Task: Copy, exactly as written, the lines that begin at the one containing "The problem of" and end at the one containing "夕廢棄，朝為豪商，夕儕流丐，有赴水投繯而死者。". Skip any pictures in the data below.

Dataset entries
>>>>

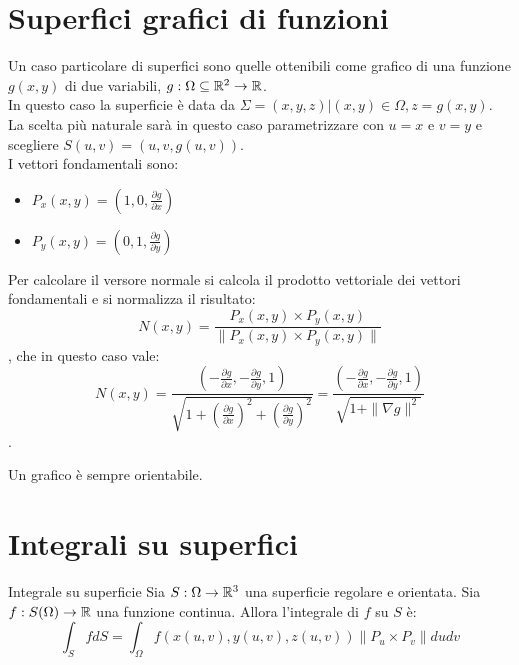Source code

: \section{Superfici grafici di funzioni}
Un caso particolare di superfici sono quelle ottenibili come grafico di una funzione $g(x,y)$ di due variabili, $g:\Omega \subseteq \mathbb{R}^2  \to \mathbb{R}$.\\
In questo caso la superficie è data da $\Sigma = {(x,y,z)|(x,y)\in \Omega, z=g(x,y)}$.\\
La scelta più naturale sarà in questo caso parametrizzare con $u=x$ e $v=y$ e scegliere $S(u,v)=(u,v,g(u,v))$.\\
I vettori fondamentali sono:
\begin{itemize}
  \item $P_x(x,y)=(1,0,\frac{\partial g}{\partial x})$
  \item $P_y(x,y)=(0,1,\frac{\partial g}{\partial y})$
\end{itemize}
Per calcolare il versore normale si calcola il prodotto vettoriale dei vettori fondamentali e si normalizza il risultato:
$$N(x,y)=\frac{P_x(x,y)\times P_y(x,y)}{\|P_x(x,y)\times P_y(x,y)\|}$$, che in questo caso vale:
$$N(x,y)=\frac{(-\frac{\partial g}{\partial x},-\frac{\partial g}{\partial y},1)}{\sqrt{1+(\frac{\partial g}{\partial x})^2+(\frac{\partial g}{\partial y})^2}}=\frac{(-\frac{\partial g}{\partial x},-\frac{\partial g}{\partial y},1)}{\sqrt{1+\|\nabla g\|^2}}$$.

\begin{osservazione}{}
  Un grafico è sempre orientabile.
\end{osservazione}

\section{Integrali su superfici}
\begin{definizione}{Integrale su superficie}
  Sia $S:\Omega\to\mathbb{R}^3$ una superficie regolare e orientata. Sia $f:S(\Omega)\to\mathbb{R}$ una funzione continua. Allora l'integrale di $f$ su $S$ è:
  $$\int_{S} f dS = \int_{\Omega} f(x(u,v),y(u,v),z(u,v))\|P_u\times P_v\|dudv$$
\end{definizione}

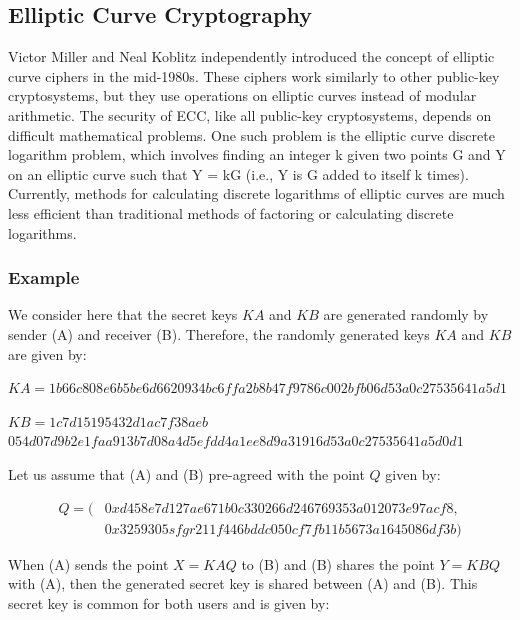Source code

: \subsection{Elliptic Curve Cryptography}

Victor Miller and Neal Koblitz independently introduced the concept of elliptic curve ciphers in the mid-1980s. These ciphers work similarly to other public-key cryptosystems, but they use operations on elliptic curves instead of modular arithmetic. The security of \ac{ECC}, like all public-key cryptosystems, depends on difficult mathematical problems. One such problem is the elliptic curve discrete logarithm problem, which involves finding an integer k given two points G and Y on an elliptic curve such that Y = kG (i.e., Y is G added to itself k times). Currently, methods for calculating discrete logarithms of elliptic curves are much less efficient than traditional methods of factoring or calculating discrete logarithms.

\subsubsection{Example}

We consider here that the secret keys $KA$ and $KB$ are generated randomly by sender (A) and receiver (B). Therefore, the randomly generated keys $KA$ and $KB$ are given by:

\begin{flushleft}
$KA = 1b66c808e6b5be6d6620934bc6ff
a2b8b47f9786c002bfb06d53a0c27535641a5d1$
\end{flushleft}

\begin{flushleft}
    

    
$KB = 1c7d15195432d1ac7f38aeb$
$054d07d9b2e1faa913b7d08a4d5efdd4a1ee8d9a31916d53a0c275356
41a5d0d1$
\end{flushleft}

Let us assume that (A) and (B) pre-agreed with the point $Q$ given by:

\begin{equation*}
\begin{split}
Q = (&0xd458e7d127ae671b0c330266d246769353a012073e97acf8, \\
&0x3259305sfgr211f446bddc050cf7fb11b5673a1645086df3b)
\end{split}
\end{equation*}
  

When (A) sends the point $X = KAQ$ to (B) and (B) shares the point $Y = KBQ$ with (A), then the generated secret key is shared between (A) and (B). This secret key is common for both users and is given by:

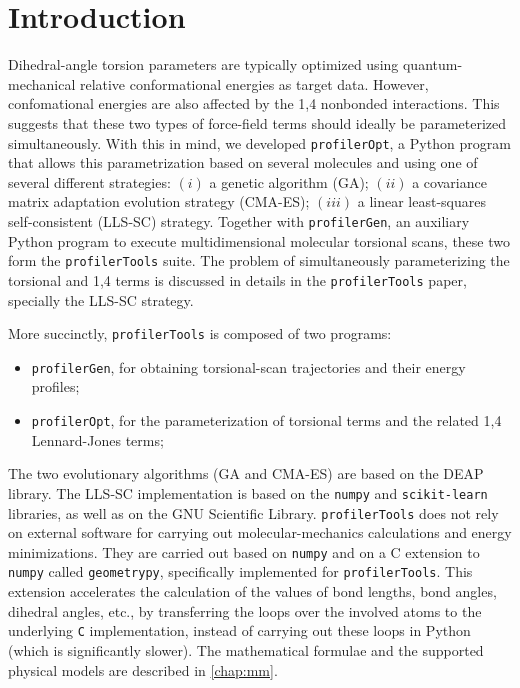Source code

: \documentclass[10pt,a4paper,openany]{memoir}
\numberwithin{equation}{section}
\newcommand{\profileropt}[0]{\texttt{profilerOpt}}
\newcommand{\profilergen}[0]{\texttt{profilerGen}}
\newcommand{\profilertools}[0]{\texttt{profilerTools}}
\begin{document}
\tableofcontents

  \mainmatter

\newcommand*{\profi}{\texttt{profilerOpt}}

\chapter{Introduction}
\label{chap:intro}

Dihedral-angle torsion parameters are typically optimized using
quantum-mechanical relative conformational energies as target data.
%
However, confomational energies are also affected by the 1,4 nonbonded
interactions.
%
This suggests that these two types of force-field terms should ideally
be parameterized simultaneously.
%
With this in mind, we developed \profileropt{}, a Python program that
allows this parametrization based on several molecules and using one
of several different strategies: $(i)$ a genetic algorithm (GA);
$(ii)$ a covariance matrix adaptation evolution strategy (CMA-ES);
$(iii)$ a linear least-squares self-consistent (LLS-SC) strategy.
%
Together with \profilergen{}, an auxiliary Python program to execute
multidimensional molecular torsional scans, these two form the
\profilertools{} suite.
%
The problem of simultaneously parameterizing the torsional and 1,4
terms is discussed in details in the \profilertools{}
paper\cite{PAPER}, specially the LLS-SC strategy.
%

More succinctly, \profilertools{} is composed of two programs:

\begin{itemize}
\item \profilergen, for obtaining torsional-scan trajectories and
  their energy profiles;
\item \profileropt, for the parameterization of torsional terms and
  the related 1,4 Lennard-Jones terms;
\end{itemize}

The two evolutionary algorithms (GA and CMA-ES) are based on the DEAP
library\cite{DEAP}.
%
The LLS-SC implementation is based on the \texttt{numpy} and
\texttt{scikit-learn} libraries, as well as on the GNU Scientific
Library.
%
\profilertools{} does not rely on external software for carrying out
molecular-mechanics calculations and energy minimizations.
%
They are carried out based on \texttt{numpy} and on a C extension to
\texttt{numpy} called \texttt{geometrypy}, specifically implemented
for \profilertools{}. This extension accelerates the calculation of
the values of bond lengths, bond angles, dihedral angles, etc., by
transferring the loops over the involved atoms to the underlying
\texttt{C} implementation, instead of carrying out these loops in
Python (which is significantly slower).
%
The mathematical formulae and the supported physical models are
described in \autoref{chap:mm}. 
\end{document}

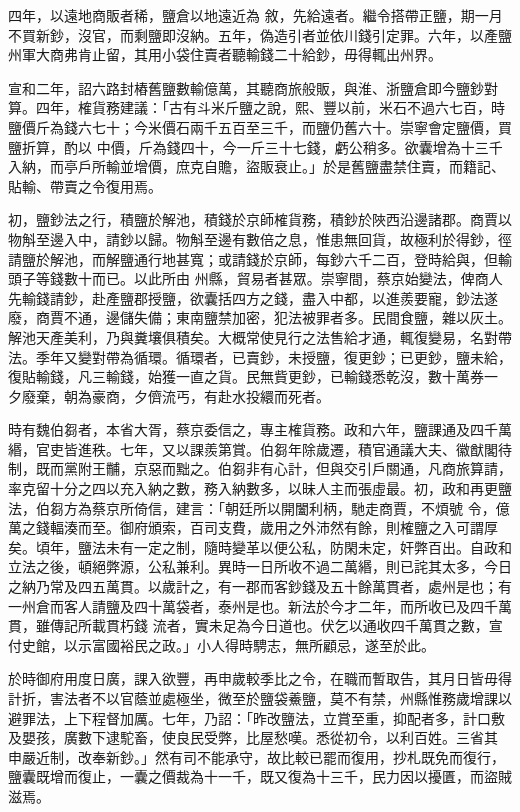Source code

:\begin{pinyinscope}
 四年，以遠地商販者稀，鹽倉以地遠近為
 敘，先給遠者。繼令搭帶正鹽，期一月不買新鈔，沒官，而剩鹽即沒納。五年，偽造引者並依川錢引定罪。六年，以產鹽州軍大商弗肯止留，其用小袋住賣者聽輸錢二十給鈔，毋得輒出州界。



 宣和二年，詔六路封樁舊鹽數輸億萬，其聽商旅般販，與淮、浙鹽倉即今鹽鈔對算。四年，榷貨務建議：「古有斗米斤鹽之說，熙、豐以前，米石不過六七百，時鹽價斤為錢六七十；今米價石兩千五百至三千，而鹽仍舊六十。崇寧會定鹽價，買鹽折算，酌以
 中價，斤為錢四十，今一斤三十七錢，虧公稍多。欲囊增為十三千入納，而亭戶所輸並增價，庶克自贍，盜販衰止。」於是舊鹽盡禁住賣，而籍記、貼輸、帶賣之令復用焉。



 初，鹽鈔法之行，積鹽於解池，積錢於京師榷貨務，積鈔於陜西沿邊諸郡。商賈以物斛至邊入中，請鈔以歸。物斛至邊有數倍之息，惟患無回貨，故極利於得鈔，徑請鹽於解池，而解鹽通行地甚寬；或請錢於京師，每鈔六千二百，登時給與，但輸頭子等錢數十而已。以此所由
 州縣，貿易者甚眾。崇寧間，蔡京始變法，俾商人先輸錢請鈔，赴產鹽郡授鹽，欲囊括四方之錢，盡入中都，以進羨要寵，鈔法遂廢，商賈不通，邊儲失備；東南鹽禁加密，犯法被罪者多。民間食鹽，雜以灰土。解池天產美利，乃與糞壤俱積矣。大概常使見行之法售給才通，輒復變易，名對帶法。季年又變對帶為循環。循環者，已賣鈔，未授鹽，復更鈔；已更鈔，鹽未給，復貼輸錢，凡三輸錢，始獲一直之貨。民無貲更鈔，已輸錢悉乾沒，數十萬券一
 夕廢棄，朝為豪商，夕儕流丐，有赴水投繯而死者。



 時有魏伯芻者，本省大胥，蔡京委信之，專主榷貨務。政和六年，鹽課通及四千萬緡，官吏皆進秩。七年，又以課羨第賞。伯芻年除歲遷，積官通議大夫、徽猷閣待制，既而黨附王黼，京惡而黜之。伯芻非有心計，但與交引戶關通，凡商旅算請，率克留十分之四以充入納之數，務入納數多，以昧人主而張虛最。初，政和再更鹽法，伯芻方為蔡京所倚信，建言：「朝廷所以開闔利柄，馳走商賈，不煩號
 令，億萬之錢輻湊而至。御府頒索，百司支費，歲用之外沛然有餘，則榷鹽之入可謂厚矣。頃年，鹽法未有一定之制，隨時變革以便公私，防閑未定，奸弊百出。自政和立法之後，頓絕弊源，公私兼利。異時一日所收不過二萬緡，則已詫其太多，今日之納乃常及四五萬貫。以歲計之，有一郡而客鈔錢及五十餘萬貫者，處州是也；有一州倉而客人請鹽及四十萬袋者，泰州是也。新法於今才二年，而所收已及四千萬貫，雖傳記所載貫朽錢
 流者，實未足為今日道也。伏乞以通收四千萬貫之數，宣付史館，以示富國裕民之政。」小人得時騁志，無所顧忌，遂至於此。



 於時御府用度日廣，課入欲豐，再申歲較季比之令，在職而暫取告，其月日皆毋得計折，害法者不以官蔭並處極坐，微至於鹽袋鯗鹽，莫不有禁，州縣惟務歲增課以避罪法，上下程督加厲。七年，乃詔：「昨改鹽法，立賞至重，抑配者多，計口敷及嬰孩，廣數下逮駝畜，使良民受弊，比屋愁嘆。悉從初令，以利百姓。三省其
 申嚴近制，改奉新鈔。」然有司不能承守，故比較已罷而復用，抄札既免而復行，鹽囊既增而復止，一囊之價裁為十一千，既又復為十三千，民力因以擾匱，而盜賊滋焉。




\end{pinyinscope}
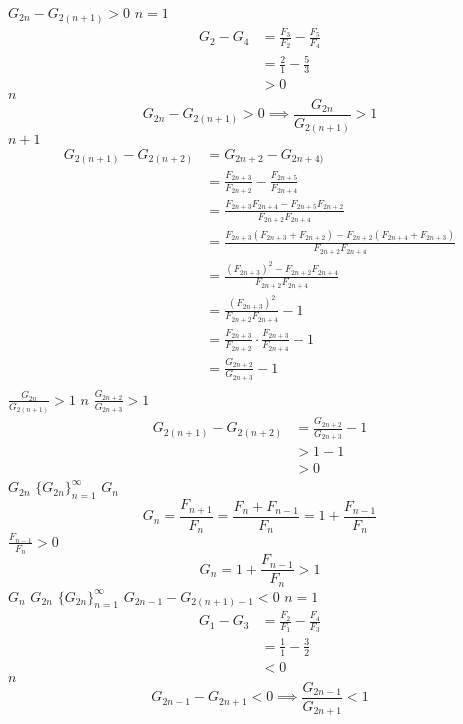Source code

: \documentclass{article}
\begin{document}
$G_{2n} - G_{2(n+1)} > 0$
$n = 1$
\begin{align*}
    G_2 - G_4 &= \frac{F_3}{F_2} - \frac{F_5}{F_4}\\
    &= \frac{2}{1} - \frac{5}{3}\\
    &> 0
\end{align*}
$n$
\begin{equation*}
    G_{2n} - G_{2(n+1)} > 0 \implies \frac{G_{2n}}{G_{2(n+1)}} > 1
\end{equation*}
$n+1$
\begin{align*}
    G_{2(n+1)} - G_{2(n+2)} &= G_{2n + 2} - G_{2n+4)}\\
    &= \frac{F_{2n+3}}{F_{2n+2}} - \frac{F_{2n+5}}{F_{2n+4}}\\
    &= \frac{F_{2n+3}F_{2n+4} - F_{2n+5}F_{2n+2}}{F_{2n+2}F_{2n+4}}\\
    &= \frac{F_{2n+3}(F_{2n+3}+F_{2n+2}) - F_{2n+2}(F_{2n+4}+F_{2n+3})}{F_{2n+2}F_{2n+4}}\\
    &= \frac{(F_{2n+3})^2 - F_{2n+2}F_{2n+4}}{F_{2n+2}F_{2n+4}}\\
    &= \frac{(F_{2n+3})^2}{F_{2n+2}F_{2n+4}} - 1\\
    &= \frac{F_{2n+3}}{F_{2n+2}} \cdot \frac{F_{2n+3}}{F_{2n+4}} -1\\
    &= \frac{G_{2n+2}}{G_{2n+3}} - 1\\
\end{align*}
$\frac{G_{2n}}{G_{2(n+1)}} > 1$
$n$
$\frac{G_{2n+2}}{G_{2n+3}} > 1$
\begin{align*}
    G_{2(n+1)} - G_{2(n+2)} &= \frac{G_{2n+2}}{G_{2n+3}} - 1\\
    &> 1 -1\\
    &> 0
\end{align*}
$G_{2n}$
$\{G_{2n}\}_{n=1}^\infty$
$G_n$
\begin{equation*}
    G_n = \frac{F_{n+1}}{F_n} =  \frac{F_n + F_{n-1}}{F_n} = 1 + \frac{F_{n-1}}{F_n}
\end{equation*}
$\frac{F_{n-1}}{F_n} > 0$
\begin{equation*}
    G_n = 1 + \frac{F_{n-1}}{F_n} > 1
\end{equation*}
$G_n$
$G_{2n}$
$\{G_{2n}\}_{n=1}^\infty$
$G_{2n-1} - G_{2(n+1)-1} < 0$
$n = 1$
\begin{align*}
    G_1 - G_3 &= \frac{F_2}{F_1} - \frac{F_4}{F_3}\\
    &= \frac{1}{1} - \frac{3}{2}\\
    &< 0
\end{align*}
$n$
\begin{equation*}
    G_{2n-1} - G_{2n+1} < 0 \implies \frac{G_{2n-1}}{G_{2n+1}} < 1
\end{equation*}
\end{document}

<<<<

The answer:
The problem of simultaneously parameterizing the torsional and 1,4
terms is discussed in details in the \profilertools{}
paper\cite{PAPER}, specially the LLS-SC strategy.
%

More succinctly, \profilertools{} is composed of two programs:

\begin{itemize}
\item \profilergen, for obtaining torsional-scan trajectories and
  their energy profiles;
\item \profileropt, for the parameterization of torsional terms and
  the related 1,4 Lennard-Jones terms;
\end{itemize}

The two evolutionary algorithms (GA and CMA-ES) are based on the DEAP
library\cite{DEAP}.
%
The LLS-SC implementation is based on the \texttt{numpy} and
\texttt{scikit-learn} libraries, as well as on the GNU Scientific
Library.
%
\profilertools{} does not rely on external software for carrying out
molecular-mechanics calculations and energy minimizations.
%
They are carried out based on \texttt{numpy} and on a C extension to
\texttt{numpy} called \texttt{geometrypy}, specifically implemented
for \profilertools{}. This extension accelerates the calculation of
the values of bond lengths, bond angles, dihedral angles, etc., by
transferring the loops over the involved atoms to the underlying
\texttt{C} implementation, instead of carrying out these loops in
Python (which is significantly slower).
%
The mathematical formulae and the supported physical models are
described in \autoref{chap:mm}. 
\end{document}

Source code

:\begin{pinyinscope}
 四年，以遠地商販者稀，鹽倉以地遠近為
 敘，先給遠者。繼令搭帶正鹽，期一月不買新鈔，沒官，而剩鹽即沒納。五年，偽造引者並依川錢引定罪。六年，以產鹽州軍大商弗肯止留，其用小袋住賣者聽輸錢二十給鈔，毋得輒出州界。



 宣和二年，詔六路封樁舊鹽數輸億萬，其聽商旅般販，與淮、浙鹽倉即今鹽鈔對算。四年，榷貨務建議：「古有斗米斤鹽之說，熙、豐以前，米石不過六七百，時鹽價斤為錢六七十；今米價石兩千五百至三千，而鹽仍舊六十。崇寧會定鹽價，買鹽折算，酌以
 中價，斤為錢四十，今一斤三十七錢，虧公稍多。欲囊增為十三千入納，而亭戶所輸並增價，庶克自贍，盜販衰止。」於是舊鹽盡禁住賣，而籍記、貼輸、帶賣之令復用焉。



 初，鹽鈔法之行，積鹽於解池，積錢於京師榷貨務，積鈔於陜西沿邊諸郡。商賈以物斛至邊入中，請鈔以歸。物斛至邊有數倍之息，惟患無回貨，故極利於得鈔，徑請鹽於解池，而解鹽通行地甚寬；或請錢於京師，每鈔六千二百，登時給與，但輸頭子等錢數十而已。以此所由
 州縣，貿易者甚眾。崇寧間，蔡京始變法，俾商人先輸錢請鈔，赴產鹽郡授鹽，欲囊括四方之錢，盡入中都，以進羨要寵，鈔法遂廢，商賈不通，邊儲失備；東南鹽禁加密，犯法被罪者多。民間食鹽，雜以灰土。解池天產美利，乃與糞壤俱積矣。大概常使見行之法售給才通，輒復變易，名對帶法。季年又變對帶為循環。循環者，已賣鈔，未授鹽，復更鈔；已更鈔，鹽未給，復貼輸錢，凡三輸錢，始獲一直之貨。民無貲更鈔，已輸錢悉乾沒，數十萬券一
 夕廢棄，朝為豪商，夕儕流丐，有赴水投繯而死者。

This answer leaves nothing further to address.